Yeah I did the downgrade and everything, so far, is stable and has been working.

Just wanting to add a +1

We’re hitting the same issue. Our 3.9.3 server was running on an old squeeze KVM, with 1 core and 2gb RAM and never missed a beat. Built a new KVM on ubuntu with 2 cores and 4gb of RAM and OpenJDK 1.7.0_79 - it appeared to work fine when switched over one evening, but by the next morning had stopped responding. Have now tried all the suggestions in this thread (garbage collection, memory allocation and disable ipv6) and the problem is persisting on 3.10.0, even with only 15 users - will wait for a point release to try again and for now have rolled back to our older 3.9.3 server.

Happy to provide any further info if anyone needs it for troubleshooting purposes.

Finally wanting to add my +1- I’m also seeing this on one of my 2 Jabber servers (the “active” one in an active-passive pair). In saying that this server isn’t under any real load as thus far it’s only been used by myself for testing and it’s running on a Dell R320 w. 32GB RAM and a quad-core Xeon processor. Operating system is RHEL 6.5 using OpenJDK 1.7.0_79

I’ve currently got the following JVM options sent (most of these are for Garbage Collection):

OPENFIRE_OPTS="-Xmx16G -Xms16G -XX:NewRatio=1 -XX:SurvivorRatio=4 -XX:+UseConcMarkSweepGC -XX:+CMSIncrementalMode -XX:+UseParNewGC -XX:+CMSParallelRemarkEnabled -XX:CMSFullGCsBeforeCompaction=1 -XX:CMSInitiatingOccupancyFraction=80 -XX:+UseCMSInitiatingOccupancyOnly -XX:+PrintGCDetails -XX:+PrintPromotionFailure"

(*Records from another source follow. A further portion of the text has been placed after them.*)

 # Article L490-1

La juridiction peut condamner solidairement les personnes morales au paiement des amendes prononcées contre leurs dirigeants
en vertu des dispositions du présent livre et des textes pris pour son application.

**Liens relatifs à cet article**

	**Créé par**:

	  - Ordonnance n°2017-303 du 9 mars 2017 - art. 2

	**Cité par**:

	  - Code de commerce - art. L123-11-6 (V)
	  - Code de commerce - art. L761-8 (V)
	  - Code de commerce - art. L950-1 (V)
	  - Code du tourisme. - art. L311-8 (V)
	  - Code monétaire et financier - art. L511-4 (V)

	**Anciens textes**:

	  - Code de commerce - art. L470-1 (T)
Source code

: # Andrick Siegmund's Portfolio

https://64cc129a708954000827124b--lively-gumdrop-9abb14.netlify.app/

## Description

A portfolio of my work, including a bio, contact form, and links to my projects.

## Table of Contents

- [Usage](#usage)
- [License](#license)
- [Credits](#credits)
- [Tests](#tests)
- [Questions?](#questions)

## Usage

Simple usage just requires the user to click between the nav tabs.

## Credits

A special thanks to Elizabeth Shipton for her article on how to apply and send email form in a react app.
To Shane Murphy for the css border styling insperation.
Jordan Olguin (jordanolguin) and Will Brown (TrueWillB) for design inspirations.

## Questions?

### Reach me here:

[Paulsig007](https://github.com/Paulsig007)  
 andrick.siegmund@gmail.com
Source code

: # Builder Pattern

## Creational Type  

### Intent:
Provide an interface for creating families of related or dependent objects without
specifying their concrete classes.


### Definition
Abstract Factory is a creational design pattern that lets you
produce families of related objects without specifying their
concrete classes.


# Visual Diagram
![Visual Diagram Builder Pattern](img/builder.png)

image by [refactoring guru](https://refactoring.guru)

I’m considering trying the flag to disable IPv6 but it sounds from reading the rest of the thread that it’s possibly a red herring.

In terms of plugins I’ve got:

Broadcast

Hazelcast

DB Access

MUC Service

Search

I’m using LDAP for users.

Hey guys,

So we ran into this issue as well as we were trying to run some load tests on one of our middleware components that connects users to Openfire. With 3.10 it basically failed to login users after about 5 or 6 and at that point Openfire spins. We can still log in to the admin console but you can no longer get the list of user sessions. When we click on the Sessions tab, it just spins.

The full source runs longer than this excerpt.